If you’re going to haul a giant cross out to the National Mall for a pro-Trump rally, you need to recognize that the optics are doubly against you. Don’t raise it on the Capitol grounds, raise it in one of the quads or near one of the monuments and spend your time praying and invite others to talk and pray with you.

Final Thoughts

Maybe you were there in DC on Wednesday, or like me maybe you were going about your business when you found out about it.

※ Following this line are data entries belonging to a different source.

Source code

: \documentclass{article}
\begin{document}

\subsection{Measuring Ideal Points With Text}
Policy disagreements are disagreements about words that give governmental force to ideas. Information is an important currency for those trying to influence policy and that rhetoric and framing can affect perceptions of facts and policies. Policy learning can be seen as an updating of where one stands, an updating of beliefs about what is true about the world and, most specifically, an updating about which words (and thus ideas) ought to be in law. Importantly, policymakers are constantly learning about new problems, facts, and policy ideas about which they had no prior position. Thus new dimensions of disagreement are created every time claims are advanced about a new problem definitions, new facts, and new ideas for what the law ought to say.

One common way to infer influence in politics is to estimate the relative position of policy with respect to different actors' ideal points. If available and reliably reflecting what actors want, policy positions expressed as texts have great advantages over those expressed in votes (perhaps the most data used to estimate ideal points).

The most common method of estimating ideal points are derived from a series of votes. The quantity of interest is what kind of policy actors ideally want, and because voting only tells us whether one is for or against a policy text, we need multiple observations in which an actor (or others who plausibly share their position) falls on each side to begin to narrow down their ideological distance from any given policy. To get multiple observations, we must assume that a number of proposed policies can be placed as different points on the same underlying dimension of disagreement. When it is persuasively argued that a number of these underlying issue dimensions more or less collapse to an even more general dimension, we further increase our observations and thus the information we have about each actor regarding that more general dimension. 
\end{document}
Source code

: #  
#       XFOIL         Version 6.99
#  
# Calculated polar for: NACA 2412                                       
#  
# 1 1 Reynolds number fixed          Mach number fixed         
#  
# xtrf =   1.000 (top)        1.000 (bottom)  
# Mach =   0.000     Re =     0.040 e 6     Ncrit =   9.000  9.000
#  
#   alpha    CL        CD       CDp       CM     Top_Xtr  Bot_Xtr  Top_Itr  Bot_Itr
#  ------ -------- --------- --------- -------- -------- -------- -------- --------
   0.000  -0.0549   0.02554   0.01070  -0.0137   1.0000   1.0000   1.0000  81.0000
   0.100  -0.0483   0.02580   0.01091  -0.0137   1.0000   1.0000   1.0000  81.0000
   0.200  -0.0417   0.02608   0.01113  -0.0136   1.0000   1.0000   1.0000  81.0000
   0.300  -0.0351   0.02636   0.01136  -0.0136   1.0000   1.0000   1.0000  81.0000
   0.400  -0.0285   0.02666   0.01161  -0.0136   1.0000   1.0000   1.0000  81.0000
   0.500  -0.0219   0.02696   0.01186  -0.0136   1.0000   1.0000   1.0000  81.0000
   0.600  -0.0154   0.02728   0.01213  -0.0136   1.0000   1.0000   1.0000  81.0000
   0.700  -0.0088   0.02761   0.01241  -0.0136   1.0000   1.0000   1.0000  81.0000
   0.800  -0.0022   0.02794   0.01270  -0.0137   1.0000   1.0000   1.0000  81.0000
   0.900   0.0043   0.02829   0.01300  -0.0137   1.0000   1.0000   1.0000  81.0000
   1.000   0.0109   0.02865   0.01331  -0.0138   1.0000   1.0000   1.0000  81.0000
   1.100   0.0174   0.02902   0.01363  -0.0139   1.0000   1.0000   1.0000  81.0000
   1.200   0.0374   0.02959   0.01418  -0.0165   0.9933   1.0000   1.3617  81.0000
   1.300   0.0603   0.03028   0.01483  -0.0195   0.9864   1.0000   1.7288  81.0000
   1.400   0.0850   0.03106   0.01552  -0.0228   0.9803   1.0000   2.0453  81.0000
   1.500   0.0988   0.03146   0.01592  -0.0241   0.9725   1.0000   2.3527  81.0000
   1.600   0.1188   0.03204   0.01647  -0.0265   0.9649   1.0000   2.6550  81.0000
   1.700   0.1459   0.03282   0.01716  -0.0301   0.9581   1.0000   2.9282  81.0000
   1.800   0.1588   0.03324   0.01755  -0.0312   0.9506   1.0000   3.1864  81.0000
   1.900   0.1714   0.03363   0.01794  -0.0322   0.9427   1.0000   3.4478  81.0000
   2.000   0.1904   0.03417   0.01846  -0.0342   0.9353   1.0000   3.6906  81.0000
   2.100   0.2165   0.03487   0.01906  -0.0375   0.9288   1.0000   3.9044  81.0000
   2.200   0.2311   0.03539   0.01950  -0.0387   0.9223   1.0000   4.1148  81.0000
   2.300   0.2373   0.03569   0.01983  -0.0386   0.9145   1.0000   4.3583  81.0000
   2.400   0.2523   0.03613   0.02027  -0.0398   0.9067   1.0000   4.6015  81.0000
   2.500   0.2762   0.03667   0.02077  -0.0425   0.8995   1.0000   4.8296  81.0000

Regardless of what you were up to when the Capitol was stormed, we’re all going to have to deal with the fallout. I pray that we would each handle whatever comes with grace, and that 2021 would be a year of revival within the Remnant Church.

I personally am troubled at what I saw Wednesday, and what I have seen since, but I also recognize that there isn’t much I can do but share my thoughts with you wonderful people. Let this year be one where we all draw closer to Jesus and practice walking in complete obedience to Him. Let us all be mindful of the world we live in and how we can best share our faith and mediate with those around us.


1 thought on “Storming the Capitol and the Purge, or a Few Thoughts on the Past Week”

  1. I agree on this. But, as there are two sides to every story, there is video and anecdotal evidence to show that at least SOME of the “Trump supporters” were actually BLM and Antifa. It still doesn’t make it right…. But, the attempt by the left, AND the actual Trump supporters who joined in to hijack what was a peaceful protest to further the narrative that all conservatives and Trump supporters are “extremist radicals” should be considered as well.